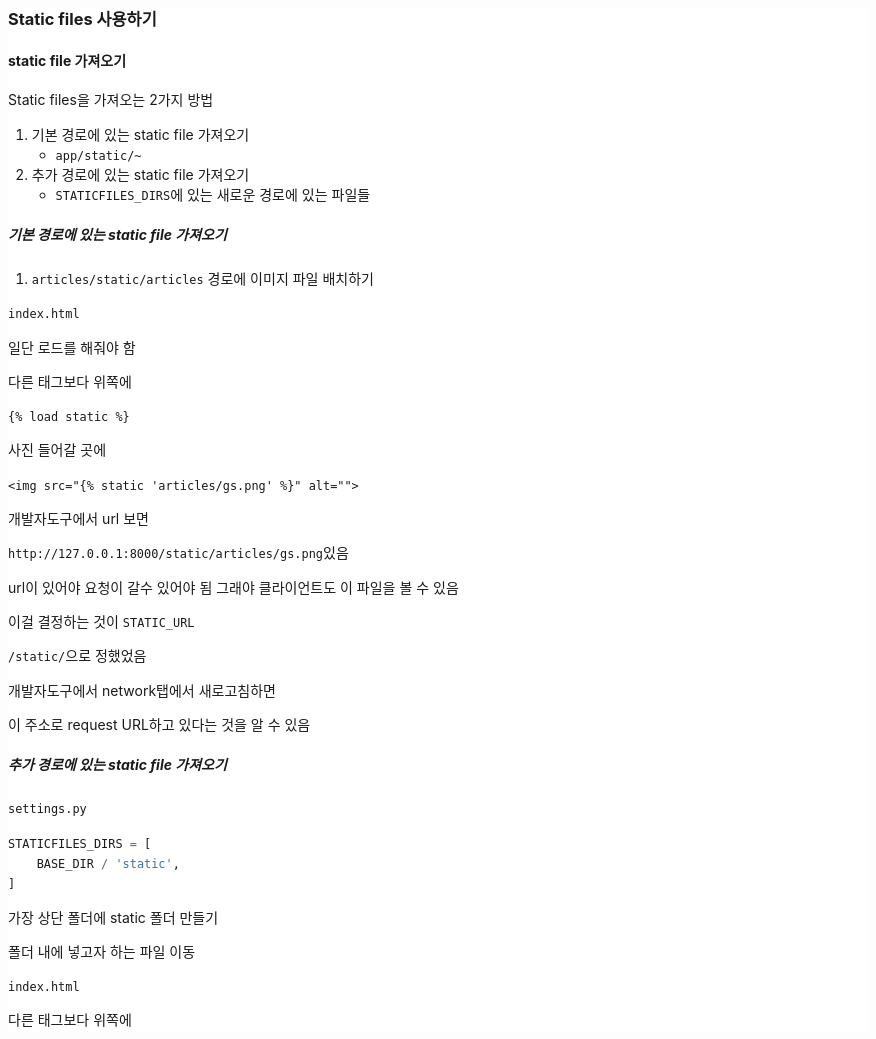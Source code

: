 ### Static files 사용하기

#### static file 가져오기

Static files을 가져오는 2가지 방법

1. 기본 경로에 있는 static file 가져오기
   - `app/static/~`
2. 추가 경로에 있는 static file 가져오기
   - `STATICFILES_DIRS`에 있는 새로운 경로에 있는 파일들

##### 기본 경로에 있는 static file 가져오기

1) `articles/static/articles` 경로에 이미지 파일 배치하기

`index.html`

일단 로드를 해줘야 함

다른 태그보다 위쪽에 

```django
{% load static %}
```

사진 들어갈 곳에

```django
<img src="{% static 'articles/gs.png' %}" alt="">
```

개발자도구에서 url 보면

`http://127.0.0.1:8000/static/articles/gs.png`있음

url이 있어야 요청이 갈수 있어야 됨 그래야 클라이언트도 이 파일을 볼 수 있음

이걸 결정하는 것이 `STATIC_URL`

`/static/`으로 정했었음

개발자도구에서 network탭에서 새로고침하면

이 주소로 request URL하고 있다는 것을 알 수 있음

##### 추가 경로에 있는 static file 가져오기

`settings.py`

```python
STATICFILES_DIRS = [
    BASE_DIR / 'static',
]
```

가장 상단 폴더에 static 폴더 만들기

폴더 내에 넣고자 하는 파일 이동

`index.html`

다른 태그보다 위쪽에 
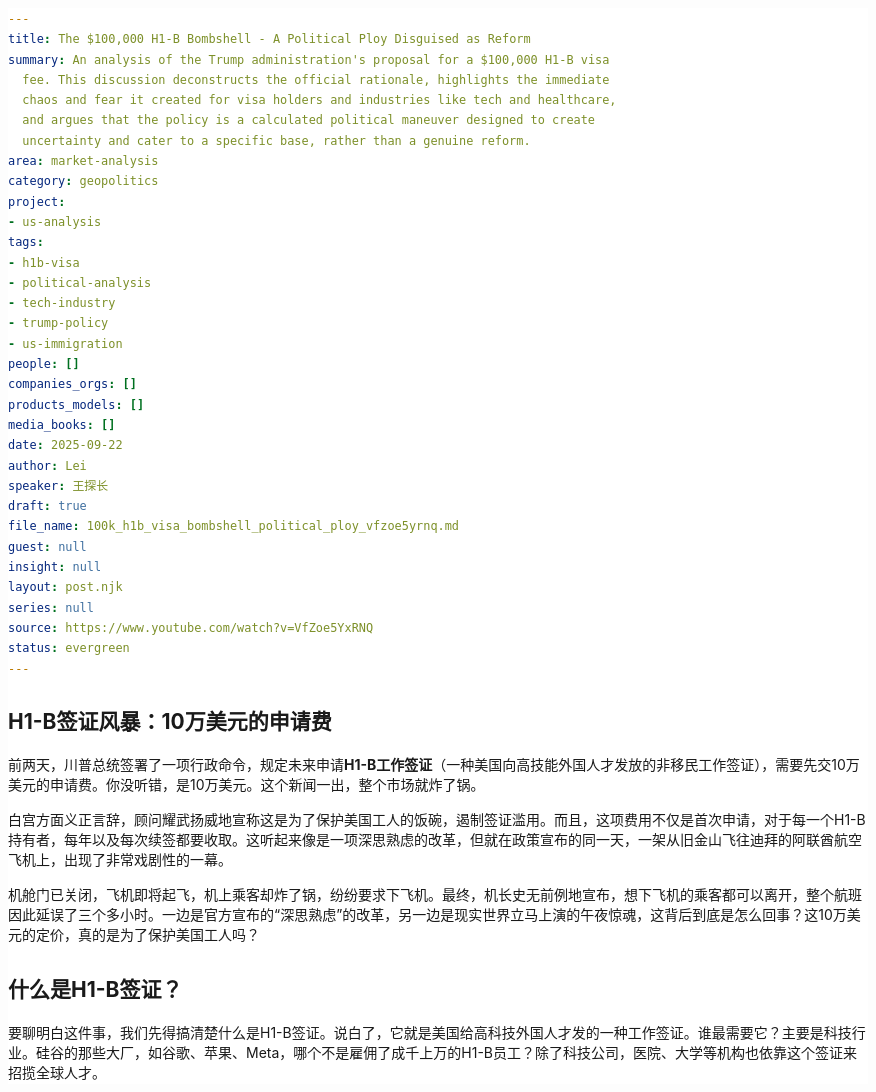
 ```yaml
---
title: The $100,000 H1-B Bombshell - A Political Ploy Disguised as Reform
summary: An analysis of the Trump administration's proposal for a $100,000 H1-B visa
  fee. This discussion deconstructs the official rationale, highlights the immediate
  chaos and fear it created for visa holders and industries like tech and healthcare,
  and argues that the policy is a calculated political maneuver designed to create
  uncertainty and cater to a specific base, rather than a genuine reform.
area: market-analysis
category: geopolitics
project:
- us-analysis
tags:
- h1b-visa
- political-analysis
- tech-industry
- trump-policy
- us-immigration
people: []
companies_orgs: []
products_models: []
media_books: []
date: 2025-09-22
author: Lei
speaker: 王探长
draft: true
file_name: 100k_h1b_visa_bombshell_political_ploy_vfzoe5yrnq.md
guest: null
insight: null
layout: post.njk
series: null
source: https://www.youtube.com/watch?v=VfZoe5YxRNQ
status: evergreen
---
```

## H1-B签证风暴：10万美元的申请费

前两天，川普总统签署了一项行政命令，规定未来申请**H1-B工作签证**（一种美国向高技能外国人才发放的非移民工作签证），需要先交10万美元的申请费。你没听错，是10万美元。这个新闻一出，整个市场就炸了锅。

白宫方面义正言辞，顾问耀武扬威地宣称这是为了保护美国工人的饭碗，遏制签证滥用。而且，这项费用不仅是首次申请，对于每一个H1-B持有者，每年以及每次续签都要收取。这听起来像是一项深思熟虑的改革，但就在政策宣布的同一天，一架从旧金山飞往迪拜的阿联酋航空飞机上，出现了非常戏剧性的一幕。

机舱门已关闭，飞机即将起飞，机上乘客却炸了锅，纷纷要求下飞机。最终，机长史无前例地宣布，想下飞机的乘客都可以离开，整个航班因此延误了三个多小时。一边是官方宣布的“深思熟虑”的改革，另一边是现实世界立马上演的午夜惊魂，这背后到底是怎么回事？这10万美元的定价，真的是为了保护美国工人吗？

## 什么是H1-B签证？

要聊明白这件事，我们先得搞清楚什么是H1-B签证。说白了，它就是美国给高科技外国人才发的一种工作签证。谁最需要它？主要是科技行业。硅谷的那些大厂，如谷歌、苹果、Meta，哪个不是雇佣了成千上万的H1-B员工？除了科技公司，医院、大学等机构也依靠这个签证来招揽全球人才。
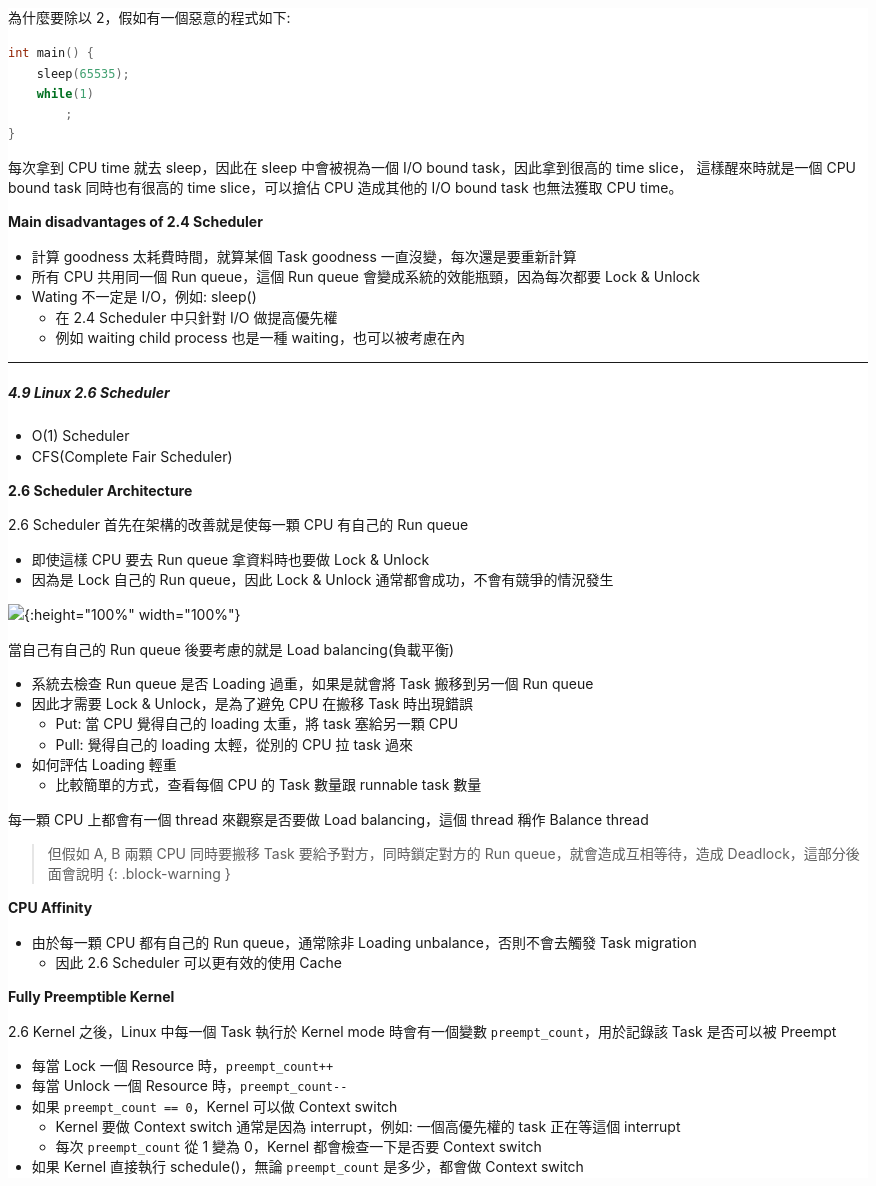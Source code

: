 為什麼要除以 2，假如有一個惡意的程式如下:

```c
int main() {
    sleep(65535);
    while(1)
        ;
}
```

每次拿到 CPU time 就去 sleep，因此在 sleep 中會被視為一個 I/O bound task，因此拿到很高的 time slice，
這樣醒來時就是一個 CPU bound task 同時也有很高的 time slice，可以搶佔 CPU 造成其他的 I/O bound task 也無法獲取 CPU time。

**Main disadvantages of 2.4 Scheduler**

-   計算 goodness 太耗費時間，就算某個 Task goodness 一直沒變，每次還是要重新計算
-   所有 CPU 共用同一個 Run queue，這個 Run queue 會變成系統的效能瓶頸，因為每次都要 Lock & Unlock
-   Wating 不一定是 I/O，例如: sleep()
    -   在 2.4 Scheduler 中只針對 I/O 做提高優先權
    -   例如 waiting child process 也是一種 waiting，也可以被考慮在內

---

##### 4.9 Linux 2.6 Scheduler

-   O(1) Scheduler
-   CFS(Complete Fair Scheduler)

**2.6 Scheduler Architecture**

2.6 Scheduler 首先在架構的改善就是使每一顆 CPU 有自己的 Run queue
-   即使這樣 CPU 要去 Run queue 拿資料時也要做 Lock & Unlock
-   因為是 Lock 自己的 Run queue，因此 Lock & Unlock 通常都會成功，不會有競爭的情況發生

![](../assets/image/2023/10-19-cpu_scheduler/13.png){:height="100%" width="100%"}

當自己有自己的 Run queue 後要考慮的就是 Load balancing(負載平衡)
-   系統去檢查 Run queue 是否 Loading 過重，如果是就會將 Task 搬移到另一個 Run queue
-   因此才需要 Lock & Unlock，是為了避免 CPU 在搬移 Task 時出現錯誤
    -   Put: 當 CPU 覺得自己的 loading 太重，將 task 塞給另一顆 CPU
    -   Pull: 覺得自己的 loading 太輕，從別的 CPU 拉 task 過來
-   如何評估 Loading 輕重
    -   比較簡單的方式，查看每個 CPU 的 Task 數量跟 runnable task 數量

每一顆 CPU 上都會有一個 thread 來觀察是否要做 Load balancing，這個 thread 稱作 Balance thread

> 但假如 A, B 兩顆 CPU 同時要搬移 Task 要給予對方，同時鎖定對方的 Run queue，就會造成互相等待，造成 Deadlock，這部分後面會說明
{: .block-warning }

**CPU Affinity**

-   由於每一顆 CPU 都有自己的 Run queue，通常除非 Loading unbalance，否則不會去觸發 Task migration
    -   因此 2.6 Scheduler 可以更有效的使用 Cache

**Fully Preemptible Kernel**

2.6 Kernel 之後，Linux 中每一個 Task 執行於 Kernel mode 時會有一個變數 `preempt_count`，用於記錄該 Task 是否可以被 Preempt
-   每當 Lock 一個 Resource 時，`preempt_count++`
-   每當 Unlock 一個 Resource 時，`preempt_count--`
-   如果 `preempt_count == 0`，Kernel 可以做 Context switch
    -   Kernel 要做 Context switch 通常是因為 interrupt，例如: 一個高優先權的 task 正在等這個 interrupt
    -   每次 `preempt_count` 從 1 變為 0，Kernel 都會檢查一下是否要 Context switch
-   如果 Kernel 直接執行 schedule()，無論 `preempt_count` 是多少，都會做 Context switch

Work instruction:
Give all entries again verbatim, without any images.

Expected answer:
Source code

: ### Static files 사용하기

#### static file 가져오기

Static files을 가져오는 2가지 방법

1. 기본 경로에 있는 static file 가져오기
   - `app/static/~`
2. 추가 경로에 있는 static file 가져오기
   - `STATICFILES_DIRS`에 있는 새로운 경로에 있는 파일들

##### 기본 경로에 있는 static file 가져오기

1) `articles/static/articles` 경로에 이미지 파일 배치하기

`index.html`

일단 로드를 해줘야 함

다른 태그보다 위쪽에 

```django
{% load static %}
```

사진 들어갈 곳에

```django
<img src="{% static 'articles/gs.png' %}" alt="">
```

개발자도구에서 url 보면

`http://127.0.0.1:8000/static/articles/gs.png`있음

url이 있어야 요청이 갈수 있어야 됨 그래야 클라이언트도 이 파일을 볼 수 있음

이걸 결정하는 것이 `STATIC_URL`

`/static/`으로 정했었음

개발자도구에서 network탭에서 새로고침하면

이 주소로 request URL하고 있다는 것을 알 수 있음

##### 추가 경로에 있는 static file 가져오기

`settings.py`

```python
STATICFILES_DIRS = [
    BASE_DIR / 'static',
]
```

가장 상단 폴더에 static 폴더 만들기

폴더 내에 넣고자 하는 파일 이동

`index.html`

다른 태그보다 위쪽에 
 ```yaml
---
title: The $100,000 H1-B Bombshell - A Political Ploy Disguised as Reform
summary: An analysis of the Trump administration's proposal for a $100,000 H1-B visa
  fee. This discussion deconstructs the official rationale, highlights the immediate
  chaos and fear it created for visa holders and industries like tech and healthcare,
  and argues that the policy is a calculated political maneuver designed to create
  uncertainty and cater to a specific base, rather than a genuine reform.
area: market-analysis
category: geopolitics
project:
- us-analysis
tags:
- h1b-visa
- political-analysis
- tech-industry
- trump-policy
- us-immigration
people: []
companies_orgs: []
products_models: []
media_books: []
date: 2025-09-22
author: Lei
speaker: 王探长
draft: true
file_name: 100k_h1b_visa_bombshell_political_ploy_vfzoe5yrnq.md
guest: null
insight: null
layout: post.njk
series: null
source: https://www.youtube.com/watch?v=VfZoe5YxRNQ
status: evergreen
---
```

## H1-B签证风暴：10万美元的申请费

前两天，川普总统签署了一项行政命令，规定未来申请**H1-B工作签证**（一种美国向高技能外国人才发放的非移民工作签证），需要先交10万美元的申请费。你没听错，是10万美元。这个新闻一出，整个市场就炸了锅。

白宫方面义正言辞，顾问耀武扬威地宣称这是为了保护美国工人的饭碗，遏制签证滥用。而且，这项费用不仅是首次申请，对于每一个H1-B持有者，每年以及每次续签都要收取。这听起来像是一项深思熟虑的改革，但就在政策宣布的同一天，一架从旧金山飞往迪拜的阿联酋航空飞机上，出现了非常戏剧性的一幕。

机舱门已关闭，飞机即将起飞，机上乘客却炸了锅，纷纷要求下飞机。最终，机长史无前例地宣布，想下飞机的乘客都可以离开，整个航班因此延误了三个多小时。一边是官方宣布的“深思熟虑”的改革，另一边是现实世界立马上演的午夜惊魂，这背后到底是怎么回事？这10万美元的定价，真的是为了保护美国工人吗？

## 什么是H1-B签证？

要聊明白这件事，我们先得搞清楚什么是H1-B签证。说白了，它就是美国给高科技外国人才发的一种工作签证。谁最需要它？主要是科技行业。硅谷的那些大厂，如谷歌、苹果、Meta，哪个不是雇佣了成千上万的H1-B员工？除了科技公司，医院、大学等机构也依靠这个签证来招揽全球人才。
Source code

: 為什麼要除以 2，假如有一個惡意的程式如下:

```c
int main() {
    sleep(65535);
    while(1)
        ;
}
```

每次拿到 CPU time 就去 sleep，因此在 sleep 中會被視為一個 I/O bound task，因此拿到很高的 time slice，
這樣醒來時就是一個 CPU bound task 同時也有很高的 time slice，可以搶佔 CPU 造成其他的 I/O bound task 也無法獲取 CPU time。

**Main disadvantages of 2.4 Scheduler**

-   計算 goodness 太耗費時間，就算某個 Task goodness 一直沒變，每次還是要重新計算
-   所有 CPU 共用同一個 Run queue，這個 Run queue 會變成系統的效能瓶頸，因為每次都要 Lock & Unlock
-   Wating 不一定是 I/O，例如: sleep()
    -   在 2.4 Scheduler 中只針對 I/O 做提高優先權
    -   例如 waiting child process 也是一種 waiting，也可以被考慮在內

---

##### 4.9 Linux 2.6 Scheduler

-   O(1) Scheduler
-   CFS(Complete Fair Scheduler)

**2.6 Scheduler Architecture**

2.6 Scheduler 首先在架構的改善就是使每一顆 CPU 有自己的 Run queue
-   即使這樣 CPU 要去 Run queue 拿資料時也要做 Lock & Unlock
-   因為是 Lock 自己的 Run queue，因此 Lock & Unlock 通常都會成功，不會有競爭的情況發生

![](../assets/image/2023/10-19-cpu_scheduler/13.png){:height="100%" width="100%"}

當自己有自己的 Run queue 後要考慮的就是 Load balancing(負載平衡)
-   系統去檢查 Run queue 是否 Loading 過重，如果是就會將 Task 搬移到另一個 Run queue
-   因此才需要 Lock & Unlock，是為了避免 CPU 在搬移 Task 時出現錯誤
    -   Put: 當 CPU 覺得自己的 loading 太重，將 task 塞給另一顆 CPU
    -   Pull: 覺得自己的 loading 太輕，從別的 CPU 拉 task 過來
-   如何評估 Loading 輕重
    -   比較簡單的方式，查看每個 CPU 的 Task 數量跟 runnable task 數量

每一顆 CPU 上都會有一個 thread 來觀察是否要做 Load balancing，這個 thread 稱作 Balance thread

> 但假如 A, B 兩顆 CPU 同時要搬移 Task 要給予對方，同時鎖定對方的 Run queue，就會造成互相等待，造成 Deadlock，這部分後面會說明
{: .block-warning }

**CPU Affinity**

-   由於每一顆 CPU 都有自己的 Run queue，通常除非 Loading unbalance，否則不會去觸發 Task migration
    -   因此 2.6 Scheduler 可以更有效的使用 Cache

**Fully Preemptible Kernel**

2.6 Kernel 之後，Linux 中每一個 Task 執行於 Kernel mode 時會有一個變數 `preempt_count`，用於記錄該 Task 是否可以被 Preempt
-   每當 Lock 一個 Resource 時，`preempt_count++`
-   每當 Unlock 一個 Resource 時，`preempt_count--`
-   如果 `preempt_count == 0`，Kernel 可以做 Context switch
    -   Kernel 要做 Context switch 通常是因為 interrupt，例如: 一個高優先權的 task 正在等這個 interrupt
    -   每次 `preempt_count` 從 1 變為 0，Kernel 都會檢查一下是否要 Context switch
-   如果 Kernel 直接執行 schedule()，無論 `preempt_count` 是多少，都會做 Context switch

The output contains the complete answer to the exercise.